The UTY.X took PG&E's news with some downside action. Much like the banks, the UTY.X had edged into positive territory today only to get hit hard to the downside. Notice how the free fall stopped right near our 346 level on the retracement bracket we've had in place for a couple of months. Perhaps further proof that a lot of professional traders use tool to identify and trade off of these levels. Since this index blew through the 356 level without stopping, I'd look for that level to begin acting as resistance. Much like today's earlier economic number, the MARKET must now digest this bit of news and begin implementing action plans and trading scenarios. The effects could be far reaching as it relates to other California utilities and banks in that part of the country. I'm not a Utility analyst, but we can surely monitor the technicals going forward to get a better feel for what the MARKET is thinking here. So far the bond market and the above indexes were the most directly affected on the PG&E news. The broader market hasn't been hit so far.
Silver and Gold
With a hint of inflation in hourly wages, a rise of 0.4%, investors have turned into Yukon Cornelius (The character from Rudolph the Red Nosed Reindeer who is always looking for gold). Since gold is generally viewed as good hedge against inflation, the Gold and Silver Index (XAU.X) is attracting some buying.
Gold and Silver Index Daily Chart
At the end of March the downtrend and up trend finally met, and it appeared the downtrend was going to win. Over the past three days prices have gapped back above the downtrend line, and are up 1.19% today. If the market continues to decline on "inflation fears," XAU could be getting ready to test previous highs.
Placer Dome, Newmont Mining, Anglogold
Above are some gold stocks that mimic the performance of the Gold Index. These charts look so similar to the index, as well as each other, I though I put the same symbol in three times.
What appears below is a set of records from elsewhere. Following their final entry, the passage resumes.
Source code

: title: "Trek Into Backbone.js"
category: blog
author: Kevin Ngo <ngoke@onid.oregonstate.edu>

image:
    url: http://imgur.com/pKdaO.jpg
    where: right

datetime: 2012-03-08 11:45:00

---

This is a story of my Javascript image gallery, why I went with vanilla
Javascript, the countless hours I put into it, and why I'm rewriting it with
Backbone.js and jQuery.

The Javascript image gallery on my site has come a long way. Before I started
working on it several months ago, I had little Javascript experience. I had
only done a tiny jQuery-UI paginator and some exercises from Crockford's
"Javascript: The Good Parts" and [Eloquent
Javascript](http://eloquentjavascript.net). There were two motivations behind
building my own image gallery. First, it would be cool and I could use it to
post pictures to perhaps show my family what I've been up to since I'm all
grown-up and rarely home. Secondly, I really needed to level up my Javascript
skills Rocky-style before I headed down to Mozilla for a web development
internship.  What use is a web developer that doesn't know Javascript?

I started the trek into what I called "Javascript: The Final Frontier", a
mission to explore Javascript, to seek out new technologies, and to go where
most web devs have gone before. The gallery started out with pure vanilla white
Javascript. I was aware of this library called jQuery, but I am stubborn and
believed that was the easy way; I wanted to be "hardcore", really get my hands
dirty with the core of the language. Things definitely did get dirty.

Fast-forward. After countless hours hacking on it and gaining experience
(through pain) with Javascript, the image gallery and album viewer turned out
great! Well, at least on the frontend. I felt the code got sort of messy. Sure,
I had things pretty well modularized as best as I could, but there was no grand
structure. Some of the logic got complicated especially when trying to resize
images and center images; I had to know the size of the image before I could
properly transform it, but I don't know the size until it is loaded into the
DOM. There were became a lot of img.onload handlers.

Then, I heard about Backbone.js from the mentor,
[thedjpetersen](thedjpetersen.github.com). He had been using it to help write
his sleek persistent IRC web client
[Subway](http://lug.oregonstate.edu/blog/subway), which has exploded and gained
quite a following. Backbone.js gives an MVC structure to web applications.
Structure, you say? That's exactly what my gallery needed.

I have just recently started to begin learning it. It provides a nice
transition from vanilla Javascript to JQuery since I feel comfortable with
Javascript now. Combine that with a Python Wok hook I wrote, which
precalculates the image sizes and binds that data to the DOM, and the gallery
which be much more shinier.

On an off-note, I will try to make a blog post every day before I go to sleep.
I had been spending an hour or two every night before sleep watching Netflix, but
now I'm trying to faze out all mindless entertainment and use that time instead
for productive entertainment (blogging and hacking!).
These stocks all have potential to reach their previous highs, but if inflation fears subside they could plunge quickly.
Commodity Research Bureau Index Weekly Chart
Whenever somebody brings up inflation, I like to glance at a chart of the Commodity Research Bureau Index (CRB). This is basically a composite of various metal, energy, meat and agricultural commodity prices. I interpret this index as a snapshot of what companies are paying for raw materials. A rising CRB is potentially inflationary, and thus bad for stocks. Obviously there are other factors that affect inflation, but this is a reasonable gauge. Looking at the weekly chart, we can see that commodity prices are well off of their 2000 highs, and getting ready to fall further. Flat to higher energy and meat prices haven't been enough to offset falling agricultural and metal prices, which are dragging the index lower. Looking at this chart, I'm not overly concerned about inflation in the short-term.